ITT contends that it is entitled to summary judgment on the indemnity claims arising out of the nine remaining Metso actions because the 1983 Agreement does not require it to pay for Metso's defense costs for lawsuits that do not end in a settlement or judgment against Metso. In the alternative, ITT contends that it is entitled to summary judgment on the indemnity claims in seven of the nine remaining Metso actions because Metso has not met its contractual burden to show that any Hammel Dahl products in those cases were shipped prior to the 1983 Agreements's closing date.

1. Duty to Defend

The 1983 Agreement is governed by Rhode Island law. (Docket No. 66, Ex. 1 § 16.10). Under Rhode Island law, a court's primary task in interpreting a contract is to "ascertain the intent of the parties." D.T.P., Inc. v. Red Bridge Props., Inc., 576 A.2d 1377, 1381 (R.I. 1990). Where possible, the parties' intentions should be inferred from the terms of the contract, giving those terms "their plain, ordinary, and usual meaning." Johnson v. Western Nat'l Life Ins. Co., 641 A.2d 47, 48 (R.I. 1994) (citing Sentry Ins. Co. v. Grenga, 556 A.2d 998, 999 (R.I. 1989)). "[I]ndemnity provisions are valid if sufficiently specific, but are to be `strictly construed against the party alleging a contractual right of indemnification.'" Sansone v. Morton Mach. Works, Inc., 957 A.2d 386, 393 (R.I. 2008) (quoting Muldowney v. Weatherkind Prods., Inc., 509 A.2d 441, 443 (R.I. 1986)).

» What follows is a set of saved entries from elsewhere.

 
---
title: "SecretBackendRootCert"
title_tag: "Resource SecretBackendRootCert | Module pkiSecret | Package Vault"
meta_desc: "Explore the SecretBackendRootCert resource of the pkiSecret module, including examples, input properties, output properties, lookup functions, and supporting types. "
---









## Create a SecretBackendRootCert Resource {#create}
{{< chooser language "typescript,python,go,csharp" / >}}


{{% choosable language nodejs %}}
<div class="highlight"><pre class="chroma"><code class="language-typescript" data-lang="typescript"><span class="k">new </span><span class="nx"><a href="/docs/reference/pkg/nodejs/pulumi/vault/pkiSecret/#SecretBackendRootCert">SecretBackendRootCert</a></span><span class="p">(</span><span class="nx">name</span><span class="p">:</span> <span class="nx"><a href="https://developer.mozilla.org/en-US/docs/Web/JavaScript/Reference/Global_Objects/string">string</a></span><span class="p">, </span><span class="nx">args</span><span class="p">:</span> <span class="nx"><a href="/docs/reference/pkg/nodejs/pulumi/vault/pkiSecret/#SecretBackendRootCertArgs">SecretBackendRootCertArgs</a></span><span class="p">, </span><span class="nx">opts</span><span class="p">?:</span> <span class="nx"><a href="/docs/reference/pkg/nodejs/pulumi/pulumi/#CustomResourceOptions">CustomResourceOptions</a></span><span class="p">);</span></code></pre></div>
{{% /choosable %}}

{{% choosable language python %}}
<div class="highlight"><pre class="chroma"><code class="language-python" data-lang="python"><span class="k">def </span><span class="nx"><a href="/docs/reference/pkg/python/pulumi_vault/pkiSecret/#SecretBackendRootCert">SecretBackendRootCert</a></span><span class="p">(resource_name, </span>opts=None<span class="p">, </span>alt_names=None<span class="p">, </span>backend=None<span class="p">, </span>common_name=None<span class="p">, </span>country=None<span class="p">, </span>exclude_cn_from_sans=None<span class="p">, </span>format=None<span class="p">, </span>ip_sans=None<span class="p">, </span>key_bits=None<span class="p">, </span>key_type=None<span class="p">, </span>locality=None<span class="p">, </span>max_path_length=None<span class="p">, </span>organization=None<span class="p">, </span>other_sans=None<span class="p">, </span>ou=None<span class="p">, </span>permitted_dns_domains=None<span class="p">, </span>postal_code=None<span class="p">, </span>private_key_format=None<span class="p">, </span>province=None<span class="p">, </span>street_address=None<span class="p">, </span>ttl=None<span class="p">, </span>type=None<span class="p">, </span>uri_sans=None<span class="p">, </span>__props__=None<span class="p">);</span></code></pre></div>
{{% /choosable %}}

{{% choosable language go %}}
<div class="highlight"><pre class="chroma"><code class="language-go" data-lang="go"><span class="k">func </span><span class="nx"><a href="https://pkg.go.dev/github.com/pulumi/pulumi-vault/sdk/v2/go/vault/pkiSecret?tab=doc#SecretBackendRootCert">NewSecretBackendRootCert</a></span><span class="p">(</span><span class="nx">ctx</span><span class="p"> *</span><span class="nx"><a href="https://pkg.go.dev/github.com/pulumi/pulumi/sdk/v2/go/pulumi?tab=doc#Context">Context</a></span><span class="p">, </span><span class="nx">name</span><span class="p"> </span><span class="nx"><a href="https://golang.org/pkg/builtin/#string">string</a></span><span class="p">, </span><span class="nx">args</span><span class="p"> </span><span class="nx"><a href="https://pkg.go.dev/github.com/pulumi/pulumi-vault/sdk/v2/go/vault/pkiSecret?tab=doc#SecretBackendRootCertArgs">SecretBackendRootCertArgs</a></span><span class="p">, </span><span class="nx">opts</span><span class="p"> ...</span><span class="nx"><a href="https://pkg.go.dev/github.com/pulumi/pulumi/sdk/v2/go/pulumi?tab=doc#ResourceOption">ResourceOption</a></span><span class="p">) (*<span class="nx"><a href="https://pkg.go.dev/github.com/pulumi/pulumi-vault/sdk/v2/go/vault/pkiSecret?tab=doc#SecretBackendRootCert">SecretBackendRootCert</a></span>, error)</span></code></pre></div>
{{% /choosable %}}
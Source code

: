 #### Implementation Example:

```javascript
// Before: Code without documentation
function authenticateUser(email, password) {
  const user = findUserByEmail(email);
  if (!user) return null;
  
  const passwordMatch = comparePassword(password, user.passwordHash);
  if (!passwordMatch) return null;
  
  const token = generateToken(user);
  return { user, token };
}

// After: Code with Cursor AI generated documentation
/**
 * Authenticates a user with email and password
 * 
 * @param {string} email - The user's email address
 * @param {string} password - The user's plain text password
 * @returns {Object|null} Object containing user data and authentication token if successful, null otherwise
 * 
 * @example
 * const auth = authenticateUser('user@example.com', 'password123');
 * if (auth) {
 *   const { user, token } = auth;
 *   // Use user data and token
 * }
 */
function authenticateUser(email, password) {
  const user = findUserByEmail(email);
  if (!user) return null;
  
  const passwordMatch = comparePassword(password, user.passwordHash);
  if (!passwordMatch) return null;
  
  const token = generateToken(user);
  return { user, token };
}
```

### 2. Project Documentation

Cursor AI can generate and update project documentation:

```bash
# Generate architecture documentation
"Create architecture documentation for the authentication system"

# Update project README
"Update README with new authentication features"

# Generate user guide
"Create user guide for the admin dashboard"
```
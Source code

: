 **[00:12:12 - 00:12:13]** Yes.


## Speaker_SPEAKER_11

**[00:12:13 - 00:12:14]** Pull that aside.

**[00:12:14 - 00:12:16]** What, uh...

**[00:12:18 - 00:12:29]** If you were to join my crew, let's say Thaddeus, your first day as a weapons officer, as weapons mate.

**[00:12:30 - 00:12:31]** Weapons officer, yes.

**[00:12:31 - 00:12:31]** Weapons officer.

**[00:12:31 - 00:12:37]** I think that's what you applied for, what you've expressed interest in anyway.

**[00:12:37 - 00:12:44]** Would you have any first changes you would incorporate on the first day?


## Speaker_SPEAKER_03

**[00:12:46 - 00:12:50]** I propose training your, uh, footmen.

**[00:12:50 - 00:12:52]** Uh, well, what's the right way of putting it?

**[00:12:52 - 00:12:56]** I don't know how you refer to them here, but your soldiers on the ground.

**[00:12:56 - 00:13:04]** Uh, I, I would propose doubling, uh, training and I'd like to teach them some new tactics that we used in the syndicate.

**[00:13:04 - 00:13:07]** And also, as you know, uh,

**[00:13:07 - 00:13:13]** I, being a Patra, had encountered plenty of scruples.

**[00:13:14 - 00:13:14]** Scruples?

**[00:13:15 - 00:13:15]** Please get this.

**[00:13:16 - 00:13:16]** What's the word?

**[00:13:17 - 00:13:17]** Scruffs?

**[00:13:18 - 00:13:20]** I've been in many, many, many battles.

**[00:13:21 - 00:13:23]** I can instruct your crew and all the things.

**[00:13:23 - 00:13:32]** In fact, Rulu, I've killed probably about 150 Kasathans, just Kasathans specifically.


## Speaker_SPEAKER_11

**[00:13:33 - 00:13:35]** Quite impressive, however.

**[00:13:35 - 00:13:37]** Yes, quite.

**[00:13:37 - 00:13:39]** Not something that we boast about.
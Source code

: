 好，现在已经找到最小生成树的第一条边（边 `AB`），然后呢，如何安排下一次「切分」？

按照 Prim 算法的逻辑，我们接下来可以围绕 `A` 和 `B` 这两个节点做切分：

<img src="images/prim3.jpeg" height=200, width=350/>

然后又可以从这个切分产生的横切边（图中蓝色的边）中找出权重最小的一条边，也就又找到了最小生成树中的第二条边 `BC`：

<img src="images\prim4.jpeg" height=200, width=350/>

As noted, Section 4.2 of the 1983 Agreement states, in relevant part, that ITT

shall indemnify [Metso] against and hold it harmless from any and all liabilities in respect of suits, proceedings, demands, judgments, damages, expenses, and costs (including, without limitation, reasonable counsel fees) which [Metso] may suffer or incur by reason of [ITT's] failure to pay, discharge or perform any of its liabilities or obligations which are not expressly assumed by [Metso] under this Agreement . . . .

(Docket No. 66, Ex. 1). Therefore, the first question is whether Metso's defense costs in the Metso actions are "liabilities or obligations which are not expressly assumed by [Metso]" under the 1983 Agreement. (Id.).

Metso contends that because the indemnification obligation includes "expenses[] and costs (including, without limitation, reasonable counsel fees)," its defense costs are covered by the indemnification provision. Put another way, Metso contends that ITT was responsible for defending Metso in the Metso actions because indemnification for "expenses and costs . . . including . . . counsel fees" necessarily implies a duty to defend.

ITT contends that the indemnification provision does not apply to all of Metso's defense costs—only those that were incurred because of ITT's failure to pay, discharge, or perform any of its liabilities or obligations. It contends that because the agreement does not include a specific duty to defend Metso from product-liability claims, it is only obliged to indemnify Metso's defense costs if its duty to indemnify has been triggered (for example, if Metso is found liable in a personal injury case arising out of a valve for which ITT bears responsibility under the contract, and ITT refuses to pay).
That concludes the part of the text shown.